• [SUPPLIED MATERIAL]:
○ ○ ○ ○

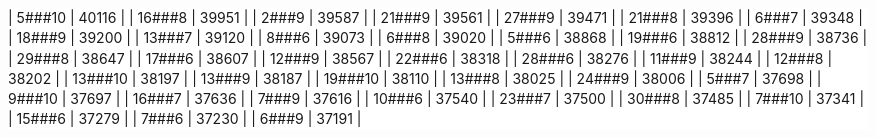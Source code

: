 | 5###10  | 40116 |
| 16###8  | 39951 |
| 2###9   | 39587 |
| 21###9  | 39561 |
| 27###9  | 39471 |
| 21###8  | 39396 |
| 6###7   | 39348 |
| 18###9  | 39200 |
| 13###7  | 39120 |
| 8###6   | 39073 |
| 6###8   | 39020 |
| 5###6   | 38868 |
| 19###6  | 38812 |
| 28###9  | 38736 |
| 29###8  | 38647 |
| 17###6  | 38607 |
| 12###9  | 38567 |
| 22###6  | 38318 |
| 28###6  | 38276 |
| 11###9  | 38244 |
| 12###8  | 38202 |
| 13###10 | 38197 |
| 13###9  | 38187 |
| 19###10 | 38110 |
| 13###8  | 38025 |
| 24###9  | 38006 |
| 5###7   | 37698 |
| 9###10  | 37697 |
| 16###7  | 37636 |
| 7###9   | 37616 |
| 10###6  | 37540 |
| 23###7  | 37500 |
| 30###8  | 37485 |
| 7###10  | 37341 |
| 15###6  | 37279 |
| 7###6   | 37230 |
| 6###9   | 37191 |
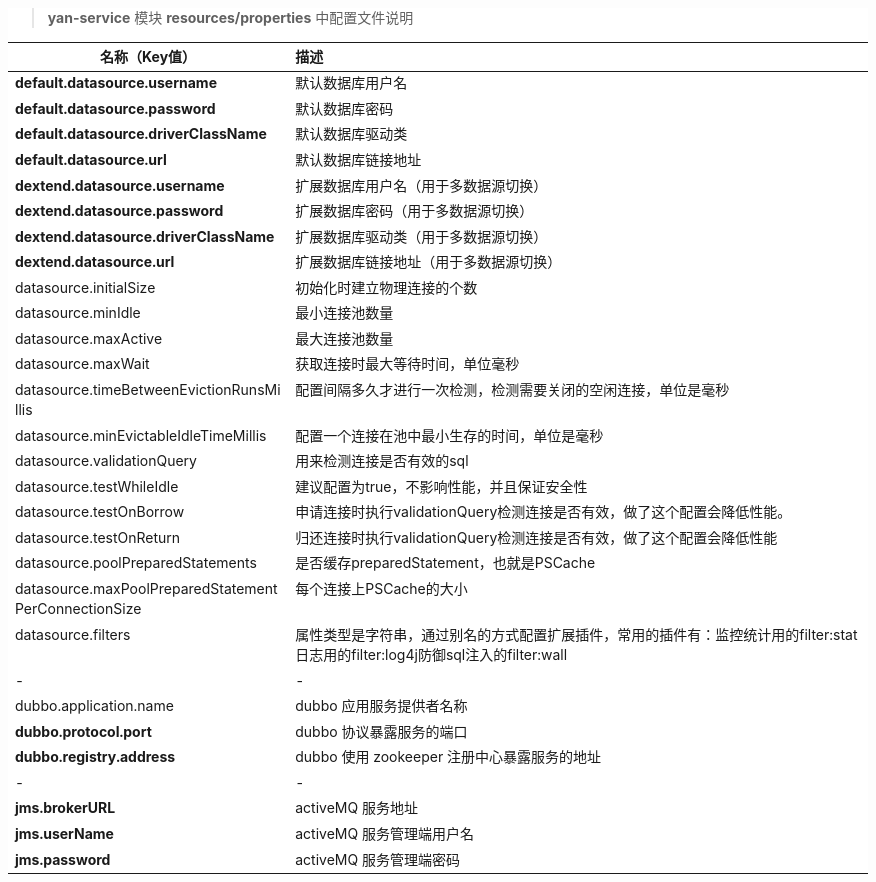 > **yan-service** 模块 **resources/properties** 中配置文件说明

| 名称（Key值）| 描述 |
| --- | :--- |
| **default.datasource.username** | 默认数据库用户名 |
| **default.datasource.password** | 默认数据库密码 |
| **default.datasource.driverClassName** | 默认数据库驱动类 |
| **default.datasource.url** | 默认数据库链接地址 |
| **dextend.datasource.username** | 扩展数据库用户名（用于多数据源切换） |
| **dextend.datasource.password** | 扩展数据库密码（用于多数据源切换） |
| **dextend.datasource.driverClassName** | 扩展数据库驱动类（用于多数据源切换） |
| **dextend.datasource.url** | 扩展数据库链接地址（用于多数据源切换） |
| datasource.initialSize | 初始化时建立物理连接的个数 |
| datasource.minIdle | 最小连接池数量 |
| datasource.maxActive | 最大连接池数量 |
| datasource.maxWait | 获取连接时最大等待时间，单位毫秒 |
| datasource.timeBetweenEvictionRunsMillis | 配置间隔多久才进行一次检测，检测需要关闭的空闲连接，单位是毫秒 |
| datasource.minEvictableIdleTimeMillis | 配置一个连接在池中最小生存的时间，单位是毫秒 |
| datasource.validationQuery | 用来检测连接是否有效的sql |
| datasource.testWhileIdle | 建议配置为true，不影响性能，并且保证安全性 |
| datasource.testOnBorrow | 申请连接时执行validationQuery检测连接是否有效，做了这个配置会降低性能。 |
| datasource.testOnReturn | 归还连接时执行validationQuery检测连接是否有效，做了这个配置会降低性能 |
| datasource.poolPreparedStatements | 是否缓存preparedStatement，也就是PSCache |
| datasource.maxPoolPreparedStatementPerConnectionSize | 每个连接上PSCache的大小 |
| datasource.filters | 属性类型是字符串，通过别名的方式配置扩展插件，常用的插件有：监控统计用的filter:stat日志用的filter:log4j防御sql注入的filter:wall |
|- |- |
| dubbo.application.name | dubbo 应用服务提供者名称 |
| **dubbo.protocol.port** | dubbo 协议暴露服务的端口 |
| **dubbo.registry.address** | dubbo 使用 zookeeper 注册中心暴露服务的地址 |
|- |- |
| **jms.brokerURL** | activeMQ 服务地址 |
| **jms.userName** | activeMQ 服务管理端用户名 |
| **jms.password** | activeMQ 服务管理端密码 |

○ ○ ○ ○

• [INSTRUCTIONS TO FOLLOW]:
Every line above should be returned word for word, with the pictures left behind.

• [ANSWER BOX]:
Source code

: | 5###10  | 40116 |
| 16###8  | 39951 |
| 2###9   | 39587 |
| 21###9  | 39561 |
| 27###9  | 39471 |
| 21###8  | 39396 |
| 6###7   | 39348 |
| 18###9  | 39200 |
| 13###7  | 39120 |
| 8###6   | 39073 |
| 6###8   | 39020 |
| 5###6   | 38868 |
| 19###6  | 38812 |
| 28###9  | 38736 |
| 29###8  | 38647 |
| 17###6  | 38607 |
| 12###9  | 38567 |
| 22###6  | 38318 |
| 28###6  | 38276 |
| 11###9  | 38244 |
| 12###8  | 38202 |
| 13###10 | 38197 |
| 13###9  | 38187 |
| 19###10 | 38110 |
| 13###8  | 38025 |
| 24###9  | 38006 |
| 5###7   | 37698 |
| 9###10  | 37697 |
| 16###7  | 37636 |
| 7###9   | 37616 |
| 10###6  | 37540 |
| 23###7  | 37500 |
| 30###8  | 37485 |
| 7###10  | 37341 |
| 15###6  | 37279 |
| 7###6   | 37230 |
| 6###9   | 37191 |
 > **yan-service** 模块 **resources/properties** 中配置文件说明

| 名称（Key值）| 描述 |
| --- | :--- |
| **default.datasource.username** | 默认数据库用户名 |
| **default.datasource.password** | 默认数据库密码 |
| **default.datasource.driverClassName** | 默认数据库驱动类 |
| **default.datasource.url** | 默认数据库链接地址 |
| **dextend.datasource.username** | 扩展数据库用户名（用于多数据源切换） |
| **dextend.datasource.password** | 扩展数据库密码（用于多数据源切换） |
| **dextend.datasource.driverClassName** | 扩展数据库驱动类（用于多数据源切换） |
| **dextend.datasource.url** | 扩展数据库链接地址（用于多数据源切换） |
| datasource.initialSize | 初始化时建立物理连接的个数 |
| datasource.minIdle | 最小连接池数量 |
| datasource.maxActive | 最大连接池数量 |
| datasource.maxWait | 获取连接时最大等待时间，单位毫秒 |
| datasource.timeBetweenEvictionRunsMillis | 配置间隔多久才进行一次检测，检测需要关闭的空闲连接，单位是毫秒 |
| datasource.minEvictableIdleTimeMillis | 配置一个连接在池中最小生存的时间，单位是毫秒 |
| datasource.validationQuery | 用来检测连接是否有效的sql |
| datasource.testWhileIdle | 建议配置为true，不影响性能，并且保证安全性 |
| datasource.testOnBorrow | 申请连接时执行validationQuery检测连接是否有效，做了这个配置会降低性能。 |
| datasource.testOnReturn | 归还连接时执行validationQuery检测连接是否有效，做了这个配置会降低性能 |
| datasource.poolPreparedStatements | 是否缓存preparedStatement，也就是PSCache |
| datasource.maxPoolPreparedStatementPerConnectionSize | 每个连接上PSCache的大小 |
| datasource.filters | 属性类型是字符串，通过别名的方式配置扩展插件，常用的插件有：监控统计用的filter:stat日志用的filter:log4j防御sql注入的filter:wall |
|- |- |
| dubbo.application.name | dubbo 应用服务提供者名称 |
| **dubbo.protocol.port** | dubbo 协议暴露服务的端口 |
| **dubbo.registry.address** | dubbo 使用 zookeeper 注册中心暴露服务的地址 |
|- |- |
| **jms.brokerURL** | activeMQ 服务地址 |
| **jms.userName** | activeMQ 服务管理端用户名 |
| **jms.password** | activeMQ 服务管理端密码 |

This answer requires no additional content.